Event Highlights: Latinidad on the Edge with Maia Gil’Adí
Drawing from her current book project, Doom Patterns: Latinx Speculations and the Aesthetics of Violence, Maia Gil’Adí, Assistant Professor of English and Latinx Literature at Boston University, shows how portrayals of violence and destruction paradoxically foreground pleasure in humor, narrative beauty, and the grotesque. The pleasure she identifies in Doom Patterns highlights the beauty found in the art object that problematically transforms violence into aesthetically pleasing texts for the enjoyment and consumption of the public, upending stereotypical accounts of “minority literature” by revealing the ongoing nature of imperial, racial, and ethno-national violence.

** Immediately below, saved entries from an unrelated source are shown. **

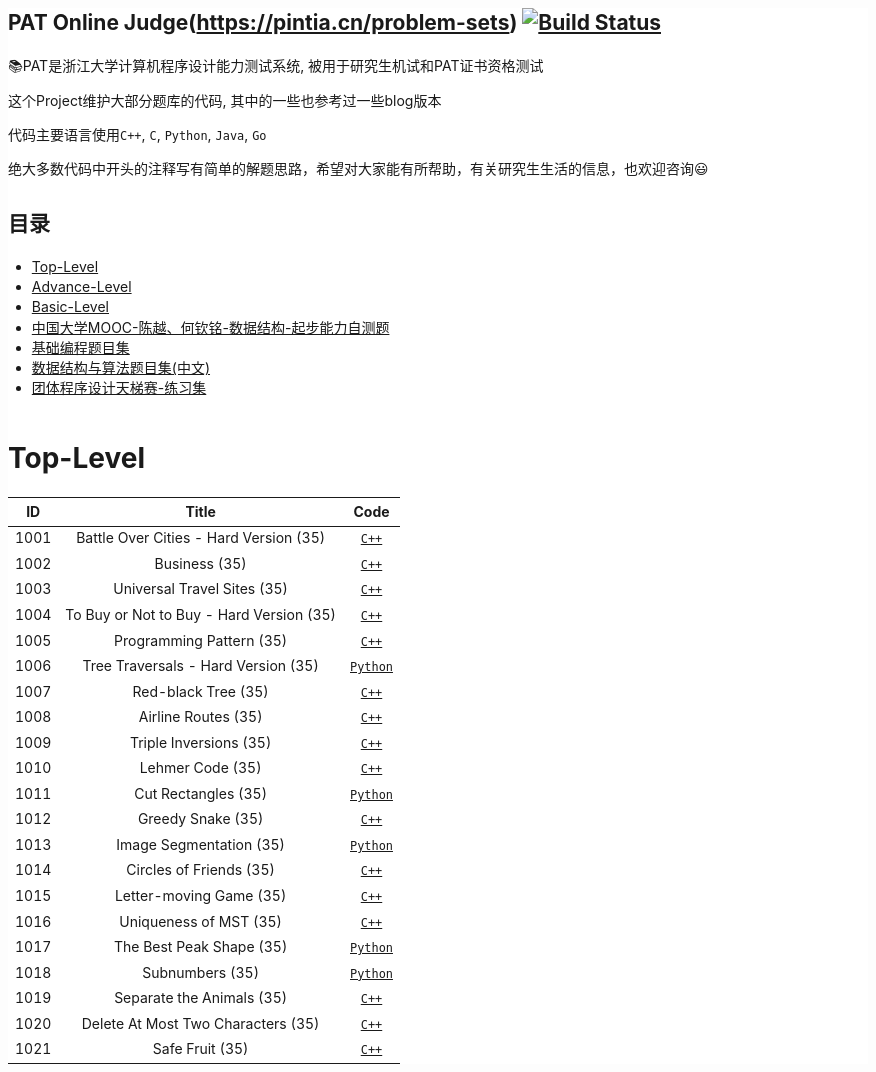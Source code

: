 
## PAT Online Judge(https://pintia.cn/problem-sets) [![Build Status](https://img.shields.io/endpoint.svg?url=https%3A%2F%2Factions-badge.atrox.dev%2Ftiny656%2FPAT%2Fbadge%3Fref%3Dmaster&style=flat)](https://actions-badge.atrox.dev/tiny656/PAT/goto?ref=master)

:books:PAT是浙江大学计算机程序设计能力测试系统, 被用于研究生机试和PAT证书资格测试

这个Project维护大部分题库的代码, 其中的一些也参考过一些blog版本

代码主要语言使用`C++`, `C`, `Python`, `Java`, `Go`

绝大多数代码中开头的注释写有简单的解题思路，希望对大家能有所帮助，有关研究生生活的信息，也欢迎咨询:smiley:


## 目录
- [Top-Level](#top-level)
- [Advance-Level](#advance-level)
- [Basic-Level](#basic-level)
- [中国大学MOOC-陈越、何钦铭-数据结构-起步能力自测题](#中国大学mooc-陈越何钦铭-数据结构-起步能力自测题)
- [基础编程题目集](#基础编程题目集)
- [数据结构与算法题目集(中文)](#数据结构与算法题目集中文)
- [团体程序设计天梯赛-练习集](#团体程序设计天梯赛-练习集)

# Top-Level
| ID | Title | Code |
| :--: | :--: | :--: |
| 1001 | Battle Over Cities - Hard Version (35) | [`C++`](https://github.com/tiny656/PAT/blob/master/PAT%20(Top%20Level)%20Practice/1001_Battle%20Over%20Cities%20-%20Hard%20Version%20(35).cpp) |
| 1002 | Business (35) | [`C++`](https://github.com/tiny656/PAT/blob/master/PAT%20(Top%20Level)%20Practice/1002_Business%20(35).cpp) |
| 1003 | Universal Travel Sites (35) | [`C++`](https://github.com/tiny656/PAT/blob/master/PAT%20(Top%20Level)%20Practice/1003_Universal%20Travel%20Sites%20(35).cpp) |
| 1004 | To Buy or Not to Buy - Hard Version (35) | [`C++`](https://github.com/tiny656/PAT/blob/master/PAT%20(Top%20Level)%20Practice/1004_To%20Buy%20or%20Not%20to%20Buy%20-%20Hard%20Version%20(35).cpp) |
| 1005 | Programming Pattern (35) | [`C++`](https://github.com/tiny656/PAT/blob/master/PAT%20(Top%20Level)%20Practice/1005_Programming%20Pattern%20(35).cpp) |
| 1006 | Tree Traversals - Hard Version (35) | [`Python`](https://github.com/tiny656/PAT/blob/master/PAT%20(Top%20Level)%20Practice/1006_Tree%20Traversals%20-%20Hard%20Version%20(35).py) |
| 1007 | Red-black Tree (35) | [`C++`](https://github.com/tiny656/PAT/blob/master/PAT%20(Top%20Level)%20Practice/1007_Red-black%20Tree%20(35).cpp) |
| 1008 | Airline Routes (35) | [`C++`](https://github.com/tiny656/PAT/blob/master/PAT%20(Top%20Level)%20Practice/1008_Airline%20Routes%20(35).cpp) |
| 1009 | Triple Inversions (35) | [`C++`](https://github.com/tiny656/PAT/blob/master/PAT%20(Top%20Level)%20Practice/1009_Triple%20Inversions%20(35).cpp) |
| 1010 | Lehmer Code (35) | [`C++`](https://github.com/tiny656/PAT/blob/master/PAT%20(Top%20Level)%20Practice/1010_Lehmer%20Code%20(35).cpp) |
| 1011 | Cut Rectangles (35) | [`Python`](https://github.com/tiny656/PAT/blob/master/PAT%20(Top%20Level)%20Practice/1011_Cut%20Rectangles%20(35).py) |
| 1012 | Greedy Snake (35) | [`C++`](https://github.com/tiny656/PAT/blob/master/PAT%20(Top%20Level)%20Practice/1012_Greedy%20Snake%20(35).cpp) |
| 1013 | Image Segmentation (35) | [`Python`](https://github.com/tiny656/PAT/blob/master/PAT%20(Top%20Level)%20Practice/1013_Image%20Segmentation%20(35).py) |
| 1014 | Circles of Friends (35) | [`C++`](https://github.com/tiny656/PAT/blob/master/PAT%20(Top%20Level)%20Practice/1014_Circles%20of%20Friends%20(35).cpp) |
| 1015 | Letter-moving Game (35) | [`C++`](https://github.com/tiny656/PAT/blob/master/PAT%20(Top%20Level)%20Practice/1015_Letter-moving%20Game%20(35).cpp) |
| 1016 | Uniqueness of MST (35) | [`C++`](https://github.com/tiny656/PAT/blob/master/PAT%20(Top%20Level)%20Practice/1016_Uniqueness%20of%20MST%20(35).cpp) |
| 1017 | The Best Peak Shape (35) | [`Python`](https://github.com/tiny656/PAT/blob/master/PAT%20(Top%20Level)%20Practice/1017_The%20Best%20Peak%20Shape%20(35).py) |
| 1018 | Subnumbers (35) | [`Python`](https://github.com/tiny656/PAT/blob/master/PAT%20(Top%20Level)%20Practice/1018_Subnumbers%20(35).py) |
| 1019 | Separate the Animals (35) | [`C++`](https://github.com/tiny656/PAT/blob/master/PAT%20(Top%20Level)%20Practice/1019_Separate%20the%20Animals%20(35).cpp) |
| 1020 | Delete At Most Two Characters (35) | [`C++`](https://github.com/tiny656/PAT/blob/master/PAT%20(Top%20Level)%20Practice/1020_Delete%20At%20Most%20Two%20Characters%20(35).cpp) |
| 1021 | Safe Fruit (35) | [`C++`](https://github.com/tiny656/PAT/blob/master/PAT%20(Top%20Level)%20Practice/1021_Safe%20Fruit%20(35).cpp) |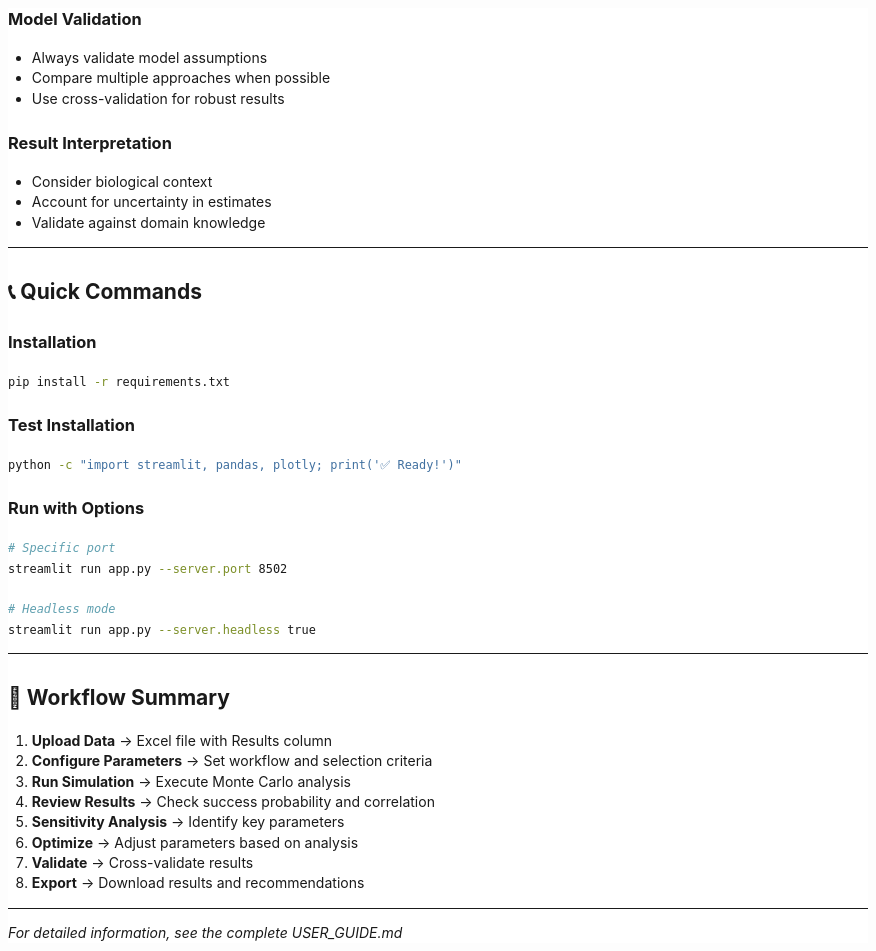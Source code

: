 ### Model Validation
- Always validate model assumptions
- Compare multiple approaches when possible
- Use cross-validation for robust results

### Result Interpretation
- Consider biological context
- Account for uncertainty in estimates
- Validate against domain knowledge

---

## 📞 Quick Commands

### Installation
```bash
pip install -r requirements.txt
```

### Test Installation
```bash
python -c "import streamlit, pandas, plotly; print('✅ Ready!')"
```

### Run with Options
```bash
# Specific port
streamlit run app.py --server.port 8502

# Headless mode
streamlit run app.py --server.headless true
```

---

## 🔄 Workflow Summary

1. **Upload Data** → Excel file with Results column
2. **Configure Parameters** → Set workflow and selection criteria
3. **Run Simulation** → Execute Monte Carlo analysis
4. **Review Results** → Check success probability and correlation
5. **Sensitivity Analysis** → Identify key parameters
6. **Optimize** → Adjust parameters based on analysis
7. **Validate** → Cross-validate results
8. **Export** → Download results and recommendations

---

*For detailed information, see the complete USER_GUIDE.md*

Toward the end of her talk, Gil’Adí examines Hernan Díaz’s novel, In the Distance (2017), to show how this Latinx novel in disguise challenges definitions of Latinx literature, speculative fiction, and canon formations. Telling the story of a young Swedish immigrant who attempts to make his way to New York from California in the mid-nineteenth century, Gil’Adí argues that In the Distance is invested in the reinvestigation of notions of “foreign/ness,” “citizenship,” and “nation” while positioning latinidad as a speculative generic mode.
This event took place on Tuesday, March 21, 2023, as part of a series of faculty lunch talks organized by the Center for Latin American Studies at BU.